**Data for analysis**.
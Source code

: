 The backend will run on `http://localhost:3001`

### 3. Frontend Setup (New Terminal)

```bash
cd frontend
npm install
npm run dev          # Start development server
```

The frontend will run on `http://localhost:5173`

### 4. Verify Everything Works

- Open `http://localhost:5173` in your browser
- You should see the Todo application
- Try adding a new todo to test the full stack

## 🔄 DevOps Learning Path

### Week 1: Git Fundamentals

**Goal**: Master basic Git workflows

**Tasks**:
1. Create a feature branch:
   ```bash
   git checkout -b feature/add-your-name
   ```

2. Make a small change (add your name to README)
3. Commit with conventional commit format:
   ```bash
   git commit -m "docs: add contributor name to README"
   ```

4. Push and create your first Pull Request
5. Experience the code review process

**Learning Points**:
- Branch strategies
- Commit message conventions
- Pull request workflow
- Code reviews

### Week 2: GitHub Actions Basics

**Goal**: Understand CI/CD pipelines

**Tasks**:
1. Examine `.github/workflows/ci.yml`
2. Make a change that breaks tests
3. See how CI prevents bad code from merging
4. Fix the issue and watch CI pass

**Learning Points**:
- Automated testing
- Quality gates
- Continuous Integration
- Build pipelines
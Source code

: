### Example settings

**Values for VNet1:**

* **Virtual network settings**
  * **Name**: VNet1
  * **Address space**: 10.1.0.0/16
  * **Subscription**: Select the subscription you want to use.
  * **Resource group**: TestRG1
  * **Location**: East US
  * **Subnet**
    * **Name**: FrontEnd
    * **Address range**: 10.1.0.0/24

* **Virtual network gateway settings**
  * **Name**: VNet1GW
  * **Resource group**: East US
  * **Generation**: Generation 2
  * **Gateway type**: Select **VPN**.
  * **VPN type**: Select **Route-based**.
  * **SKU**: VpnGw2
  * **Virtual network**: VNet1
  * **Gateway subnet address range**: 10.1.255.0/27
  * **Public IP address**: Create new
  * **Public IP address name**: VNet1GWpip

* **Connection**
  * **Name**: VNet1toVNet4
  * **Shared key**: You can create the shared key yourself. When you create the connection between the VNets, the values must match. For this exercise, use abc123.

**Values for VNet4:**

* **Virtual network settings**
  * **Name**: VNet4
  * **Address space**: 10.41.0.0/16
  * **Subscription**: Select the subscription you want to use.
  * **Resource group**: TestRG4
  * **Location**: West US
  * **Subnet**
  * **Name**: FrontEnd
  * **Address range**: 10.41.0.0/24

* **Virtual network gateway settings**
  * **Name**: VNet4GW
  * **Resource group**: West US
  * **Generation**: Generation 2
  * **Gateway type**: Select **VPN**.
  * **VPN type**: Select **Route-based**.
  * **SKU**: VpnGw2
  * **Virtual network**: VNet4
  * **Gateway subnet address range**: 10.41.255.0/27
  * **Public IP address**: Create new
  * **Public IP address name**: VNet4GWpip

**What is needed**.
All of the material should be written out again exactly.

**Solution for this problem**.
Source code

: The backend will run on `http://localhost:3001`

### 3. Frontend Setup (New Terminal)

```bash
cd frontend
npm install
npm run dev          # Start development server
```

The frontend will run on `http://localhost:5173`

### 4. Verify Everything Works

- Open `http://localhost:5173` in your browser
- You should see the Todo application
- Try adding a new todo to test the full stack

## 🔄 DevOps Learning Path

### Week 1: Git Fundamentals

**Goal**: Master basic Git workflows

**Tasks**:
1. Create a feature branch:
   ```bash
   git checkout -b feature/add-your-name
   ```

2. Make a small change (add your name to README)
3. Commit with conventional commit format:
   ```bash
   git commit -m "docs: add contributor name to README"
   ```

4. Push and create your first Pull Request
5. Experience the code review process

**Learning Points**:
- Branch strategies
- Commit message conventions
- Pull request workflow
- Code reviews

### Week 2: GitHub Actions Basics

**Goal**: Understand CI/CD pipelines

**Tasks**:
1. Examine `.github/workflows/ci.yml`
2. Make a change that breaks tests
3. See how CI prevents bad code from merging
4. Fix the issue and watch CI pass

**Learning Points**:
- Automated testing
- Quality gates
- Continuous Integration
- Build pipelines
Source code

:### Example settings

**Values for VNet1:**

* **Virtual network settings**
  * **Name**: VNet1
  * **Address space**: 10.1.0.0/16
  * **Subscription**: Select the subscription you want to use.
  * **Resource group**: TestRG1
  * **Location**: East US
  * **Subnet**
    * **Name**: FrontEnd
    * **Address range**: 10.1.0.0/24

* **Virtual network gateway settings**
  * **Name**: VNet1GW
  * **Resource group**: East US
  * **Generation**: Generation 2
  * **Gateway type**: Select **VPN**.
  * **VPN type**: Select **Route-based**.
  * **SKU**: VpnGw2
  * **Virtual network**: VNet1
  * **Gateway subnet address range**: 10.1.255.0/27
  * **Public IP address**: Create new
  * **Public IP address name**: VNet1GWpip

* **Connection**
  * **Name**: VNet1toVNet4
  * **Shared key**: You can create the shared key yourself. When you create the connection between the VNets, the values must match. For this exercise, use abc123.

**Values for VNet4:**

* **Virtual network settings**
  * **Name**: VNet4
  * **Address space**: 10.41.0.0/16
  * **Subscription**: Select the subscription you want to use.
  * **Resource group**: TestRG4
  * **Location**: West US
  * **Subnet**
  * **Name**: FrontEnd
  * **Address range**: 10.41.0.0/24

* **Virtual network gateway settings**
  * **Name**: VNet4GW
  * **Resource group**: West US
  * **Generation**: Generation 2
  * **Gateway type**: Select **VPN**.
  * **VPN type**: Select **Route-based**.
  * **SKU**: VpnGw2
  * **Virtual network**: VNet4
  * **Gateway subnet address range**: 10.41.255.0/27
  * **Public IP address**: Create new
  * **Public IP address name**: VNet4GWpip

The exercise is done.